Why is it difficult for a log file to cover a long period of time?

Answer 80

It is difficult for log files to cover long periods of time due to the disk capacity that they take up.

Question 81

What is the advantage of logging all packets passing through a firewall?

Answer 81

The advantage of logging all packets that pass through a firewall is that it allows for deeper questions to be asked about the traffic passing through the firewalls, allowing to see attacks that might have gotten through, etc.

Question 82

Why is logging all packets problematic?

Answer 82

Logging all packets invariably shortens the period of time the log file covers.

Question 83

How can companies react to the decline in the effectiveness of border firewall filtering?

Answer 83

Companies can react to the decline in border firewall filtering by hardening internal hosts against attack.

Question 84

Distinguish between signature detection and anomaly detection.

Answer 84

Signature detection looks for unique signatures (patterns in traffic data) from a pre-defined list in order to detect threats.
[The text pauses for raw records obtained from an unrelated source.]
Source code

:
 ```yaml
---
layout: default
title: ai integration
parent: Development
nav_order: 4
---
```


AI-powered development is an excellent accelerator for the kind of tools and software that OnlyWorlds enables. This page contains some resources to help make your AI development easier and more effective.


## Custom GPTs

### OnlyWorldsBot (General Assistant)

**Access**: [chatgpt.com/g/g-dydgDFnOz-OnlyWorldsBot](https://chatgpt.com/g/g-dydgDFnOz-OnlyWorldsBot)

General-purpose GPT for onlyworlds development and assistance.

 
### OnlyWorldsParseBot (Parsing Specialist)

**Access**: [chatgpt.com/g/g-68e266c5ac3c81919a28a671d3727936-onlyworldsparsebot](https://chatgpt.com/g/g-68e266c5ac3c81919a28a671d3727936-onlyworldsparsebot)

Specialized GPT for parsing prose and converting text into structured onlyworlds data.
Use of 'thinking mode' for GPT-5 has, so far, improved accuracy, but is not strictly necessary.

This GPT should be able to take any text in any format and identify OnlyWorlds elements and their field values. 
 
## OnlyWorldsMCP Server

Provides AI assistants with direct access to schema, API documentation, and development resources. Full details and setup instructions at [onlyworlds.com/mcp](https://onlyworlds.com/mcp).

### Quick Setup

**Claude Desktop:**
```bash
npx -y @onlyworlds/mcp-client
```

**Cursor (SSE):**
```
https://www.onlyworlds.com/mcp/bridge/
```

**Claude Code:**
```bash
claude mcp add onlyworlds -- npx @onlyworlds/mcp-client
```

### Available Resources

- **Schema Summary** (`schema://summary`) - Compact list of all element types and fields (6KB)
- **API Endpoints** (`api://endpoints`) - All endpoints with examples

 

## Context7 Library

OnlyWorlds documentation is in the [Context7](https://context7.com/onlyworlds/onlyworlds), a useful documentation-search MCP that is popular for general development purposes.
Anomaly detection looks for changes in traffic patterns that might indicate an attack is under way.

Question 85

What is a zero-day attack?

Answer 85

A zero-day attack is an attack that occurs before the signature of the attack can be determined and distributed.

Question 86

Why are zero-day attacks impossible to stop with attack signatures?

Answer 86

Zero-day attacks are impossible to stop with attack signatures because a zero-day attack, by definition, does not have a known signature to be caught by.

Question 87

What is the promise of anomaly detection?

Answer 87

Anomaly detection promises to detect threats that do not have a predefined signature.

Question 88

Why is anomaly detection becoming critical for firewalls?

Answer 88

Anomaly detection is becoming critical for firewalls because of the speed at which threats like worms, viruses, and the like spread, there is a weakness in relying on signatures to be spread before an attack hits.